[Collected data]

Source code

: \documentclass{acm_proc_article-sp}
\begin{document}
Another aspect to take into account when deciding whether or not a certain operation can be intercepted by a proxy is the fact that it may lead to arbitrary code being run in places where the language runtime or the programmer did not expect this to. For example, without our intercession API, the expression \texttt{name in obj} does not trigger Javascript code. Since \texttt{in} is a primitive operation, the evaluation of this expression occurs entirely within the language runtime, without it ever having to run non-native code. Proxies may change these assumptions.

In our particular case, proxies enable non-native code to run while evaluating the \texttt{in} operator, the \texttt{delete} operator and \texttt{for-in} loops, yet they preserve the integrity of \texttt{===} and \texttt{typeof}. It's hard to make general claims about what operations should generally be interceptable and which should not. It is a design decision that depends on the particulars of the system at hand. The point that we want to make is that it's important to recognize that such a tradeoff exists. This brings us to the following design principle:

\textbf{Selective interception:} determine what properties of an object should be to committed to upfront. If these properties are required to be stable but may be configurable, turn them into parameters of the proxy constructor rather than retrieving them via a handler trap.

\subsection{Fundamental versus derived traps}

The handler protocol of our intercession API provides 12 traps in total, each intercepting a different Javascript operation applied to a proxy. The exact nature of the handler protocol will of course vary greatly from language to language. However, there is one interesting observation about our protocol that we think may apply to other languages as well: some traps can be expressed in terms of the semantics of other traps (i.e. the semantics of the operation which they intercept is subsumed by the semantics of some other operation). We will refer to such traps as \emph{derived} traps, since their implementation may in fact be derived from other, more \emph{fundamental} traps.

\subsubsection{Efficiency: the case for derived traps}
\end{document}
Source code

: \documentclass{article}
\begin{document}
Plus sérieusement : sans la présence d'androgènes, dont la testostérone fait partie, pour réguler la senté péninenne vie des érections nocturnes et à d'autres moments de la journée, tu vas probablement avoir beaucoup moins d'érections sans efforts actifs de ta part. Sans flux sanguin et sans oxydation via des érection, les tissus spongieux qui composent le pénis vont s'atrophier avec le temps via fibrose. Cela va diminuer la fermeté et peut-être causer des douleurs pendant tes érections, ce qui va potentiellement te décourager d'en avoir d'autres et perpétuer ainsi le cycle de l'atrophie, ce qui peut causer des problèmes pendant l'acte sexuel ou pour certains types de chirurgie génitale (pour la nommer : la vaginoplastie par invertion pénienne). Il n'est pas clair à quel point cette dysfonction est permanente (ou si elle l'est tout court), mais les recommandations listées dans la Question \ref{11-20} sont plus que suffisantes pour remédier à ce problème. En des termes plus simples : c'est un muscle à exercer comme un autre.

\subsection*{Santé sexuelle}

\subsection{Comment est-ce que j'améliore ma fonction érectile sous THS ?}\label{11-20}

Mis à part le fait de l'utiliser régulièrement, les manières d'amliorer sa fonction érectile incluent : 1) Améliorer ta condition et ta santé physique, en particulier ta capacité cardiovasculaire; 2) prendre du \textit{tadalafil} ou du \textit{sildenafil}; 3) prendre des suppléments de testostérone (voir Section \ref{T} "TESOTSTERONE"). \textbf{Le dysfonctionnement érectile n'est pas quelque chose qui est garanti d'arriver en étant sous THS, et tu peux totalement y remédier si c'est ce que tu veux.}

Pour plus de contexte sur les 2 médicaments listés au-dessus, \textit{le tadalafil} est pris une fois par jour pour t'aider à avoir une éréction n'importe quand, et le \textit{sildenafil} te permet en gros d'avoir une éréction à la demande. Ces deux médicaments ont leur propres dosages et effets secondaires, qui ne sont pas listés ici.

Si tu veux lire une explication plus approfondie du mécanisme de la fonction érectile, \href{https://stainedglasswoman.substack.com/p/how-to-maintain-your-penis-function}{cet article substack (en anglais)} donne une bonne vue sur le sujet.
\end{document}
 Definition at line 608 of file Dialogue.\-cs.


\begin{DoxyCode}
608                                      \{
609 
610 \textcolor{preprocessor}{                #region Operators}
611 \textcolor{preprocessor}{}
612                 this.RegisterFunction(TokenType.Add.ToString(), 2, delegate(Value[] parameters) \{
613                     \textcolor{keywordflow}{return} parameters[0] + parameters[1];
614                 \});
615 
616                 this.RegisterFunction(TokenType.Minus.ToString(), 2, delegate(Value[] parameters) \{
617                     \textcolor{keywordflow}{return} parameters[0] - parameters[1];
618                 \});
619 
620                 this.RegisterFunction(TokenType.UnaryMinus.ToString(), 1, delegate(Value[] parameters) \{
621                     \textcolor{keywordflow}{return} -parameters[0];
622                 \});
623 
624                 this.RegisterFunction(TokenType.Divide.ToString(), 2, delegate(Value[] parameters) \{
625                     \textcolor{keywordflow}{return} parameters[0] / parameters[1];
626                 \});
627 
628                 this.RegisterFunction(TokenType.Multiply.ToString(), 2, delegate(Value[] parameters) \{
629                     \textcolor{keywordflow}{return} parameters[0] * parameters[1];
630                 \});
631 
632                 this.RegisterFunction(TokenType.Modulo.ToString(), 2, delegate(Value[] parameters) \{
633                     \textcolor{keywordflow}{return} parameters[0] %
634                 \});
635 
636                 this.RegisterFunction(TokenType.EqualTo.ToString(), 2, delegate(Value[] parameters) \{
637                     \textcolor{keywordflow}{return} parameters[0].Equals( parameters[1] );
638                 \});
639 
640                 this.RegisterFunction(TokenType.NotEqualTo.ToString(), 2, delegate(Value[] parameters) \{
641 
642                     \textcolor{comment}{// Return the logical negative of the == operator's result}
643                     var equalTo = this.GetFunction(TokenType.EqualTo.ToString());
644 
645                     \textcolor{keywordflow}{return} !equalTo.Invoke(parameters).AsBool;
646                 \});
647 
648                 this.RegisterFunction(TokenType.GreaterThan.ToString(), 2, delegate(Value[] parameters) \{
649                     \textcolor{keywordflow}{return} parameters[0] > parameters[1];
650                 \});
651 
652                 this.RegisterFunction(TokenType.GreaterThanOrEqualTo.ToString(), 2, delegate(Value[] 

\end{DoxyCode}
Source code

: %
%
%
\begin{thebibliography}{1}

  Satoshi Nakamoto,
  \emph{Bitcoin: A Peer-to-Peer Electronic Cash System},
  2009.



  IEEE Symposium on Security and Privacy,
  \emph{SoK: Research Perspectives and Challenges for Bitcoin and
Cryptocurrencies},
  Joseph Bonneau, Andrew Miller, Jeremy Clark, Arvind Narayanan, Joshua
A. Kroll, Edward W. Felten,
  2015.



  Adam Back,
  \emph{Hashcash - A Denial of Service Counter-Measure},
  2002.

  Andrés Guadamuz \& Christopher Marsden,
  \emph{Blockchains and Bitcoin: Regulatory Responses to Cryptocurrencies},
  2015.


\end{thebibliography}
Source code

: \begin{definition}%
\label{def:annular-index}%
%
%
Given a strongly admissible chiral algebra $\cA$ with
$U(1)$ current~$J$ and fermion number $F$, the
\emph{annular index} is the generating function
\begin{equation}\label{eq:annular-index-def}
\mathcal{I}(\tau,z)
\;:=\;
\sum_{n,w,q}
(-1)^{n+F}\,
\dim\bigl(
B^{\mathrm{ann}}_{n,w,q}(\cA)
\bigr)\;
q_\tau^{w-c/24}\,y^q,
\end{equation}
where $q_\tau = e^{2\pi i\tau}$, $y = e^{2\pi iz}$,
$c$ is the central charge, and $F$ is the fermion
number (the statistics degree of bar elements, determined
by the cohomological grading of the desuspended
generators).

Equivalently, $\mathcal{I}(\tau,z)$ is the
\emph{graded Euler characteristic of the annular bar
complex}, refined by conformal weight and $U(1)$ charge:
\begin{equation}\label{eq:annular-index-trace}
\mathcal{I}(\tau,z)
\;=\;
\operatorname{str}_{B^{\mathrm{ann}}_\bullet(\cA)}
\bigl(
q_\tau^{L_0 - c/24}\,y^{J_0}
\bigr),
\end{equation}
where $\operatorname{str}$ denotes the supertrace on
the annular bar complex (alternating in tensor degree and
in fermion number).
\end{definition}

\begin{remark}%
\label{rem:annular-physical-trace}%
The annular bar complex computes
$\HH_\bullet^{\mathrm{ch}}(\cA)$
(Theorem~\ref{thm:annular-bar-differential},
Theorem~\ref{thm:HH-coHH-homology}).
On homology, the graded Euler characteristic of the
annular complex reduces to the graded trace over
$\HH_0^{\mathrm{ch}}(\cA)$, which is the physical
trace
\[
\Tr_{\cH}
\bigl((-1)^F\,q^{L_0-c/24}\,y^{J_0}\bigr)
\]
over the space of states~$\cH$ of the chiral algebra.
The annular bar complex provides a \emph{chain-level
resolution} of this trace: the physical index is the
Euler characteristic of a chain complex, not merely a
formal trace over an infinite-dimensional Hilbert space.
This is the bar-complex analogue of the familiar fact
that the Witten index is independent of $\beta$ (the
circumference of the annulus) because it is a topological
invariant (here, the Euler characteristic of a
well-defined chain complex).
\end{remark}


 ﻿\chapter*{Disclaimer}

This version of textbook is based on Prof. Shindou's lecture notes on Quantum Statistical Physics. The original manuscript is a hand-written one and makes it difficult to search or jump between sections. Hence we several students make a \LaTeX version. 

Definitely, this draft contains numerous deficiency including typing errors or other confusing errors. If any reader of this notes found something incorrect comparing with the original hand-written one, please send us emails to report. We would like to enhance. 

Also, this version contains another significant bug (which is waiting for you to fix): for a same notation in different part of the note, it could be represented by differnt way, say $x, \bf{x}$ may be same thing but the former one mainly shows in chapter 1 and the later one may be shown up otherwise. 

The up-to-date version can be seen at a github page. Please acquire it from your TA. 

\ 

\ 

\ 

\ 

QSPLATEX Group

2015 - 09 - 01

WHAT IS REQUIRED
What are the lines above, starting at the one with "The annular bar complex provides" and ending at the one with "well-defined chain complex)."? Give them again exactly, and only them.

WRITTEN RESPONSE
The annular bar complex provides a \emph{chain-level
resolution} of this trace: the physical index is the
Euler characteristic of a chain complex, not merely a
formal trace over an infinite-dimensional Hilbert space.
This is the bar-complex analogue of the familiar fact
that the Witten index is independent of $\beta$ (the
circumference of the annulus) because it is a topological
invariant (here, the Euler characteristic of a
well-defined chain complex).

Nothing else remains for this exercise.